+++ Records for this exercise
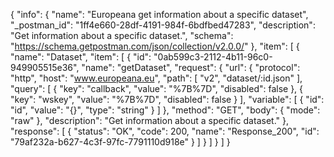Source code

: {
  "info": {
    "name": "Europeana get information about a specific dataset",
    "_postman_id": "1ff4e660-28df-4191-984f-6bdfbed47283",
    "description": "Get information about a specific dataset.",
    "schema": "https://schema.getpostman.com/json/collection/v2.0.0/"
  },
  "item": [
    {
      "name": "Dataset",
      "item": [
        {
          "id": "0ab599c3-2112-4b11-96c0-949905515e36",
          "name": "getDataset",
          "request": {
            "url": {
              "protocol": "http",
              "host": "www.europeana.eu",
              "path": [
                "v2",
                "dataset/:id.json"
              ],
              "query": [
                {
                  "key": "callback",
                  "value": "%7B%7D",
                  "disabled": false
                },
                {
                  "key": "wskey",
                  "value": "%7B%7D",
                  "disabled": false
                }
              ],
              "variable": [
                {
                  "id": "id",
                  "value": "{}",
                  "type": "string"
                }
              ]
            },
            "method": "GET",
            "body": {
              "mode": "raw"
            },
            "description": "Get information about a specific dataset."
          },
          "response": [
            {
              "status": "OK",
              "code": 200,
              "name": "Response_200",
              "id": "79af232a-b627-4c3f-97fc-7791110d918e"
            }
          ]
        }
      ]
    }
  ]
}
++++++
+++ Records for this exercise
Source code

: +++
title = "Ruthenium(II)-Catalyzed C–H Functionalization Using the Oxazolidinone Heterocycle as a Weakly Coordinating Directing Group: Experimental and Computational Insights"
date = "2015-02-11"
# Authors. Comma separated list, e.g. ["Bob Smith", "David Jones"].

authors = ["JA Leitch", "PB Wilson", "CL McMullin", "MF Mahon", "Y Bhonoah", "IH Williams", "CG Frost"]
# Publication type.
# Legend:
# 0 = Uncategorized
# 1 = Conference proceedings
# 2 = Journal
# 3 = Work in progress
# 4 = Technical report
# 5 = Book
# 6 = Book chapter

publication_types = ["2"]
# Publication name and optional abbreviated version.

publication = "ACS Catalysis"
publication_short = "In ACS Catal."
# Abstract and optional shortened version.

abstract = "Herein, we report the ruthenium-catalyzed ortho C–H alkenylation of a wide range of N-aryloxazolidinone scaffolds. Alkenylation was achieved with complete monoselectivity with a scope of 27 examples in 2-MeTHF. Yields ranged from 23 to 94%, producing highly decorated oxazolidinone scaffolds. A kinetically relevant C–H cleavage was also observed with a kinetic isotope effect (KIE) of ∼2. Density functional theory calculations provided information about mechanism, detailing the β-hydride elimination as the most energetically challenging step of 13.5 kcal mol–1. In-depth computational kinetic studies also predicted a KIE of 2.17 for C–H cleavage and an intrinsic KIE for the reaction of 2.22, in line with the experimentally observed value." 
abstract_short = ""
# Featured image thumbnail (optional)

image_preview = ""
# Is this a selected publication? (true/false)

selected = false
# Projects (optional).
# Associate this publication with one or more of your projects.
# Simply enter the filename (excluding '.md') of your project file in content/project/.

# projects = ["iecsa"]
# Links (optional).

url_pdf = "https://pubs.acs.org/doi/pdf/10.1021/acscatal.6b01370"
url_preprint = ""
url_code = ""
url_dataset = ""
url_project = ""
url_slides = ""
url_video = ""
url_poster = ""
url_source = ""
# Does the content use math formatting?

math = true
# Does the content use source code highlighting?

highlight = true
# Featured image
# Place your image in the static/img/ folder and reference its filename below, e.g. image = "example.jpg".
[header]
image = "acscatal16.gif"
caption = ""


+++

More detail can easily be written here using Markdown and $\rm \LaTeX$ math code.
++++++
> Task description:
Lines in the listing above that hold the string "https" need counting. Please reply with the total only.

> Answer to the exercise:
2